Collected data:
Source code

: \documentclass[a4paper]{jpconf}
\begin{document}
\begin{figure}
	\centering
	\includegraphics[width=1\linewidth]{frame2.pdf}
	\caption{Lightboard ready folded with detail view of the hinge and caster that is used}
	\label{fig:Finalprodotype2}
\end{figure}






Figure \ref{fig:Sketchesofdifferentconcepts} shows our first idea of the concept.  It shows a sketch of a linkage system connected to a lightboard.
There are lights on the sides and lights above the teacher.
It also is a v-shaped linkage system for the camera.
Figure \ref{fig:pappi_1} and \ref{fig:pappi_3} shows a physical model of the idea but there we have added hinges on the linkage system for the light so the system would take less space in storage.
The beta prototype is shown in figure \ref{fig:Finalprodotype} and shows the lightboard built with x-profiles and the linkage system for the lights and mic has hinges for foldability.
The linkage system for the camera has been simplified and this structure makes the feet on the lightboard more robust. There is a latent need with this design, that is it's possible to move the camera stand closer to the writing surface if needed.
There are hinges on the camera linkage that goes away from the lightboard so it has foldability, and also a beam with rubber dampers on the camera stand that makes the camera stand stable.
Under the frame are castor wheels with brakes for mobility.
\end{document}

WHAT YOU HAVE TO DO: In the records above, locate the lines holding the word "camera". Copy each of them.

EXERCISE RESULT:
It also is a v-shaped linkage system for the camera.
The linkage system for the camera has been simplified and this structure makes the feet on the lightboard more robust. There is a latent need with this design, that is it's possible to move the camera stand closer to the writing surface if needed.
There are hinges on the camera linkage that goes away from the lightboard so it has foldability, and also a beam with rubber dampers on the camera stand that makes the camera stand stable.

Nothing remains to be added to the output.